**** DATASET ENTRIES
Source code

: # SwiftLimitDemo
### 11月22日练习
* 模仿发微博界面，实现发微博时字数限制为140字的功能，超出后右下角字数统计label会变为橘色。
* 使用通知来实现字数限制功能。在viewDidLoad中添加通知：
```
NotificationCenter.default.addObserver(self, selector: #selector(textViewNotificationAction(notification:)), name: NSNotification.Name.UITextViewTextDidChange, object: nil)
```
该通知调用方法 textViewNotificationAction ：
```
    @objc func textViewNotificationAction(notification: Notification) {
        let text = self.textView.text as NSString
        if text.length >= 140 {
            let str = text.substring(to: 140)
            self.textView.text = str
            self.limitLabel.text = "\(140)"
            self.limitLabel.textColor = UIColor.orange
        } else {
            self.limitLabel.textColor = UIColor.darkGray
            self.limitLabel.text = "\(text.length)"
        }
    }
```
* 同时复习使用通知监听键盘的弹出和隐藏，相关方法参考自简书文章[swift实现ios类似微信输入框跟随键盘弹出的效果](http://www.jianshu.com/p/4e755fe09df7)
********
## WHAT TO DO
Search the data above for "UIColor" and copy every line where it turns up.

## SOLUTION FOR THIS PROBLEM
            self.limitLabel.textColor = UIColor.orange
            self.limitLabel.textColor = UIColor.darkGray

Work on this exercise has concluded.